What is needed: Please output all the entries word for word, without the pictures.

Source material:
◆ ◆ ◆

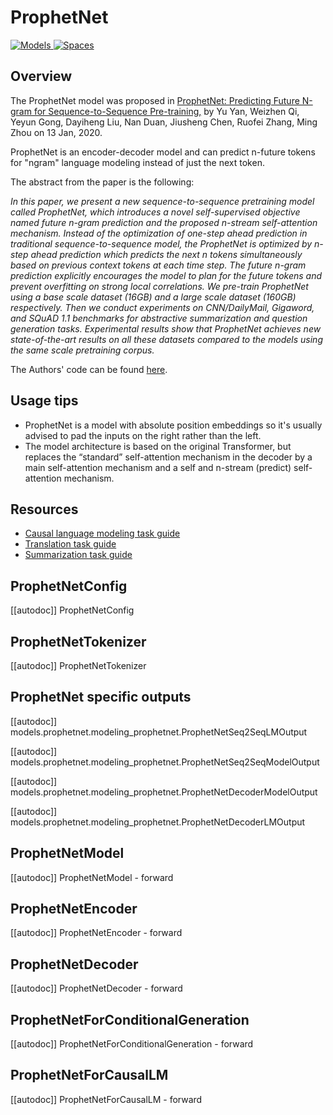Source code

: <!--Copyright 2020 The HuggingFace Team. All rights reserved.

Licensed under the Apache License, Version 2.0 (the "License"); you may not use this file except in compliance with
the License. You may obtain a copy of the License at

http://www.apache.org/licenses/LICENSE-2.0

Unless required by applicable law or agreed to in writing, software distributed under the License is distributed on
an "AS IS" BASIS, WITHOUT WARRANTIES OR CONDITIONS OF ANY KIND, either express or implied. See the License for the
specific language governing permissions and limitations under the License.

⚠️ Note that this file is in Markdown but contain specific syntax for our doc-builder (similar to MDX) that may not be
rendered properly in your Markdown viewer.

-->

# ProphetNet

<div class="flex flex-wrap space-x-1">
<a href="https://huggingface.co/models?filter=prophetnet">
<img alt="Models" src="https://img.shields.io/badge/All_model_pages-prophetnet-blueviolet">
</a>
<a href="https://huggingface.co/spaces/docs-demos/prophetnet-large-uncased">
<img alt="Spaces" src="https://img.shields.io/badge/%F0%9F%A4%97%20Hugging%20Face-Spaces-blue">
</a>
</div>

## Overview

The ProphetNet model was proposed in [ProphetNet: Predicting Future N-gram for Sequence-to-Sequence Pre-training,](https://arxiv.org/abs/2001.04063) by Yu Yan, Weizhen Qi, Yeyun Gong, Dayiheng Liu, Nan Duan, Jiusheng Chen, Ruofei
Zhang, Ming Zhou on 13 Jan, 2020.

ProphetNet is an encoder-decoder model and can predict n-future tokens for "ngram" language modeling instead of just
the next token.

The abstract from the paper is the following:

*In this paper, we present a new sequence-to-sequence pretraining model called ProphetNet, which introduces a novel
self-supervised objective named future n-gram prediction and the proposed n-stream self-attention mechanism. Instead of
the optimization of one-step ahead prediction in traditional sequence-to-sequence model, the ProphetNet is optimized by
n-step ahead prediction which predicts the next n tokens simultaneously based on previous context tokens at each time
step. The future n-gram prediction explicitly encourages the model to plan for the future tokens and prevent
overfitting on strong local correlations. We pre-train ProphetNet using a base scale dataset (16GB) and a large scale
dataset (160GB) respectively. Then we conduct experiments on CNN/DailyMail, Gigaword, and SQuAD 1.1 benchmarks for
abstractive summarization and question generation tasks. Experimental results show that ProphetNet achieves new
state-of-the-art results on all these datasets compared to the models using the same scale pretraining corpus.*

The Authors' code can be found [here](https://github.com/microsoft/ProphetNet).

## Usage tips

- ProphetNet is a model with absolute position embeddings so it's usually advised to pad the inputs on the right rather than
  the left.
- The model architecture is based on the original Transformer, but replaces the “standard” self-attention mechanism in the decoder by a main self-attention mechanism and a self and n-stream (predict) self-attention mechanism.

## Resources

- [Causal language modeling task guide](../tasks/language_modeling)
- [Translation task guide](../tasks/translation)
- [Summarization task guide](../tasks/summarization)

## ProphetNetConfig

[[autodoc]] ProphetNetConfig

## ProphetNetTokenizer

[[autodoc]] ProphetNetTokenizer

## ProphetNet specific outputs

[[autodoc]] models.prophetnet.modeling_prophetnet.ProphetNetSeq2SeqLMOutput

[[autodoc]] models.prophetnet.modeling_prophetnet.ProphetNetSeq2SeqModelOutput

[[autodoc]] models.prophetnet.modeling_prophetnet.ProphetNetDecoderModelOutput

[[autodoc]] models.prophetnet.modeling_prophetnet.ProphetNetDecoderLMOutput

## ProphetNetModel

[[autodoc]] ProphetNetModel
    - forward

## ProphetNetEncoder

[[autodoc]] ProphetNetEncoder
    - forward

## ProphetNetDecoder

[[autodoc]] ProphetNetDecoder
    - forward

## ProphetNetForConditionalGeneration

[[autodoc]] ProphetNetForConditionalGeneration
    - forward

## ProphetNetForCausalLM

[[autodoc]] ProphetNetForCausalLM
    - forward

◆ ◆ ◆

Written response:
Source code

: <!--Copyright 2020 The HuggingFace Team. All rights reserved.

Licensed under the Apache License, Version 2.0 (the "License"); you may not use this file except in compliance with
the License. You may obtain a copy of the License at

http://www.apache.org/licenses/LICENSE-2.0

Unless required by applicable law or agreed to in writing, software distributed under the License is distributed on
an "AS IS" BASIS, WITHOUT WARRANTIES OR CONDITIONS OF ANY KIND, either express or implied. See the License for the
specific language governing permissions and limitations under the License.

⚠️ Note that this file is in Markdown but contain specific syntax for our doc-builder (similar to MDX) that may not be
rendered properly in your Markdown viewer.

-->

# ProphetNet

<div class="flex flex-wrap space-x-1">
<a href="https://huggingface.co/models?filter=prophetnet">
<img alt="Models" src="https://img.shields.io/badge/All_model_pages-prophetnet-blueviolet">
</a>
<a href="https://huggingface.co/spaces/docs-demos/prophetnet-large-uncased">
<img alt="Spaces" src="https://img.shields.io/badge/%F0%9F%A4%97%20Hugging%20Face-Spaces-blue">
</a>
</div>

## Overview

The ProphetNet model was proposed in [ProphetNet: Predicting Future N-gram for Sequence-to-Sequence Pre-training,](https://arxiv.org/abs/2001.04063) by Yu Yan, Weizhen Qi, Yeyun Gong, Dayiheng Liu, Nan Duan, Jiusheng Chen, Ruofei
Zhang, Ming Zhou on 13 Jan, 2020.

ProphetNet is an encoder-decoder model and can predict n-future tokens for "ngram" language modeling instead of just
the next token.

The abstract from the paper is the following:

*In this paper, we present a new sequence-to-sequence pretraining model called ProphetNet, which introduces a novel
self-supervised objective named future n-gram prediction and the proposed n-stream self-attention mechanism. Instead of
the optimization of one-step ahead prediction in traditional sequence-to-sequence model, the ProphetNet is optimized by
n-step ahead prediction which predicts the next n tokens simultaneously based on previous context tokens at each time
step. The future n-gram prediction explicitly encourages the model to plan for the future tokens and prevent
overfitting on strong local correlations. We pre-train ProphetNet using a base scale dataset (16GB) and a large scale
dataset (160GB) respectively. Then we conduct experiments on CNN/DailyMail, Gigaword, and SQuAD 1.1 benchmarks for
abstractive summarization and question generation tasks. Experimental results show that ProphetNet achieves new
state-of-the-art results on all these datasets compared to the models using the same scale pretraining corpus.*

The Authors' code can be found [here](https://github.com/microsoft/ProphetNet).

## Usage tips

- ProphetNet is a model with absolute position embeddings so it's usually advised to pad the inputs on the right rather than
  the left.
- The model architecture is based on the original Transformer, but replaces the “standard” self-attention mechanism in the decoder by a main self-attention mechanism and a self and n-stream (predict) self-attention mechanism.

## Resources

- [Causal language modeling task guide](../tasks/language_modeling)
- [Translation task guide](../tasks/translation)
- [Summarization task guide](../tasks/summarization)

## ProphetNetConfig

[[autodoc]] ProphetNetConfig

## ProphetNetTokenizer

[[autodoc]] ProphetNetTokenizer

## ProphetNet specific outputs

[[autodoc]] models.prophetnet.modeling_prophetnet.ProphetNetSeq2SeqLMOutput

[[autodoc]] models.prophetnet.modeling_prophetnet.ProphetNetSeq2SeqModelOutput

[[autodoc]] models.prophetnet.modeling_prophetnet.ProphetNetDecoderModelOutput

[[autodoc]] models.prophetnet.modeling_prophetnet.ProphetNetDecoderLMOutput

## ProphetNetModel

[[autodoc]] ProphetNetModel
    - forward

## ProphetNetEncoder

[[autodoc]] ProphetNetEncoder
    - forward

## ProphetNetDecoder

[[autodoc]] ProphetNetDecoder
    - forward

## ProphetNetForConditionalGeneration

[[autodoc]] ProphetNetForConditionalGeneration
    - forward

## ProphetNetForCausalLM

[[autodoc]] ProphetNetForCausalLM
    - forward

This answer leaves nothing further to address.